Both the federal and Victorian governments have procurement policies that aim to boost employment opportunities for Aboriginal people and businesses that are at least 50 per cent Aboriginal owned or controlled.

Annual reports show the Victorian government awarded $21.2 million in contracts to 129 Aboriginal businesses and organisations in the 2020-2021 financial year, while the federal government awarded 11,500 new contracts – worth more than $1.6 billion – to 1200 Indigenous businesses in 2021-2022.

Concerns from Koori Construction:

But Koori Construction, the Indigenous arm of the CFMEU, believes it is too easy to cheat the system, undermining legitimate Aboriginal businesses and exploiting Aboriginal workers, particularly in the construction sector.

Profile picture of Joel Shackleton
CFMEU Indigenous Organiser, Joel Shackleton​

“Many ‘black cladding’ businesses underpay and exploit Aboriginal workers,” says the Union’s Indigenous organiser, Joel Shackleton.

“It is also not uncommon for companies that have won contracts under the auspices of being an ‘Aboriginal company’ to employ mostly non-Aboriginal workers.

“While we recognise that many businesses must employ some non-Aboriginal workers, our experience is that ‘black cladding’ companies make no effort to attract, support or provide meaningful opportunities to Aboriginal workers.”

What makes an Aboriginal Business?

To qualify as an Aboriginal business, an organisation needs to be at least 50 per cent Aboriginal owned or controlled.

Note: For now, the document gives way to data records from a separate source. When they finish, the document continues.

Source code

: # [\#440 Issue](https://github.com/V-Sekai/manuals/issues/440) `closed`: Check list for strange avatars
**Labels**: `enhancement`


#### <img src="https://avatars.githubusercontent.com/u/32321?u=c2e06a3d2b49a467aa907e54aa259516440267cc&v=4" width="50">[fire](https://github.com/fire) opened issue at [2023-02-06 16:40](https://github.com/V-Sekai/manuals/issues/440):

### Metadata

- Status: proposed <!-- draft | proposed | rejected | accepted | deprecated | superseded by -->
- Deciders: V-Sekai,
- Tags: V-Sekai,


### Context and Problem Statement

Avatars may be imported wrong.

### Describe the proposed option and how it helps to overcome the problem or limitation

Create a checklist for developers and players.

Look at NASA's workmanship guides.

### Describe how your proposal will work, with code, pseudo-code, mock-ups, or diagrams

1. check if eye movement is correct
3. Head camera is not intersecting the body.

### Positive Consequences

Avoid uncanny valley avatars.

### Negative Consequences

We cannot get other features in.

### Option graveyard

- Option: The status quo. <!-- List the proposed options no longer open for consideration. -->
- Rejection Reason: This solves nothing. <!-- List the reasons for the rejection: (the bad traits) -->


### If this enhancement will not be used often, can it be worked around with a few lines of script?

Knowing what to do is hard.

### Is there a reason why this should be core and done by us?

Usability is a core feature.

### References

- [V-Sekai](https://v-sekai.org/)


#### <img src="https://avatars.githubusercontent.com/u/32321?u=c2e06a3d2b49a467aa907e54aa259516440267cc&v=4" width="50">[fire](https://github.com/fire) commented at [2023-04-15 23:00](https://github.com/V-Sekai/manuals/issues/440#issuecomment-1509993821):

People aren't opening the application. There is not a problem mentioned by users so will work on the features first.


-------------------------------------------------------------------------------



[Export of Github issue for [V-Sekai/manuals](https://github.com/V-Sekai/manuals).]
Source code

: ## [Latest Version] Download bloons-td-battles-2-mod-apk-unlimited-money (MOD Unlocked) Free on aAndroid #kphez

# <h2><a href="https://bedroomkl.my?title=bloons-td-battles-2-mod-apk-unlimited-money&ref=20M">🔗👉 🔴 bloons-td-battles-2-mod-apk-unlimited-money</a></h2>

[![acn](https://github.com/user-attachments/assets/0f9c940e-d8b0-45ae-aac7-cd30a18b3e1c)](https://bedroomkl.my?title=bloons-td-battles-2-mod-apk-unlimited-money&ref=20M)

The Kinaway Chamber of Commerce oversees the verification and registration of Aboriginal businesses in Victoria, while Supply Nation is the peak organisation for registering Indigenous businesses nationally. Both organisations operate registries that are consulted when government contracts are awarded in line with Indigenous business procurement targets.

What Checks Are in Place?

Kinaway and Supply Nation require Confirmation of Aboriginality documents for verification and registration, and say they check these against business records.

Supply Nation describes its verification process as “rigorous” and “world-leading”. It says its checks of ownership and Confirmation of Aboriginality documents, plus annual and spot check audits on businesses, guard against ‘black cladding’.

But Mr Shackleton says faking Aboriginal heritage is as easy as “coming up with a good story” and getting a Statutory Declaration signed to support it.

“The checks that are in place are completely inadequate and it is far too easy for a business to masquerade as an Aboriginal business,” he says.

What Needs to Change?

The CFMEU Koori construction members are calling for the establishment of an Aboriginal Construction Board of Integrity to check the authenticity of Aboriginal businesses in the construction sector.

The Board would include elected Indigenous elders and community members, and construction representatives and be the ultimate authority for verifying and certifying Aboriginal businesses.

It would operate independently of Kinaway Chamber of Commerce and Supply Nation, providing a final stamp of authenticity for Aboriginal businesses claiming to be an aboriginal company.

Koori Construction CFMEU logo

What Impact Does Black Cladding Have on Indigenous Workers?​

The Victorian state governments social procurement framework is designed to increase opportunities for Indigenous businesses and workers, lifting them out of a long history of disadvantage, trauma and marginalisation.

The construction sector has a really important role to play in this, because it is one of the few industries where people from disadvantaged backgrounds can find meaningful and well-paid employment without the need for tertiary qualifications or even basic literacy skills.

Businesses that engage in ‘black cladding’ are not only dishonest but also robbing Indigenous people of their dignity and opportunities, especially in construction.

“Accessible and dignified employment is our community’s best opportunity to achieve autonomy and equality,” Mr Shackleton says. “Losing this opportunity only continues the devastating cycle of trauma and disadvantage experienced by too many Koori people.”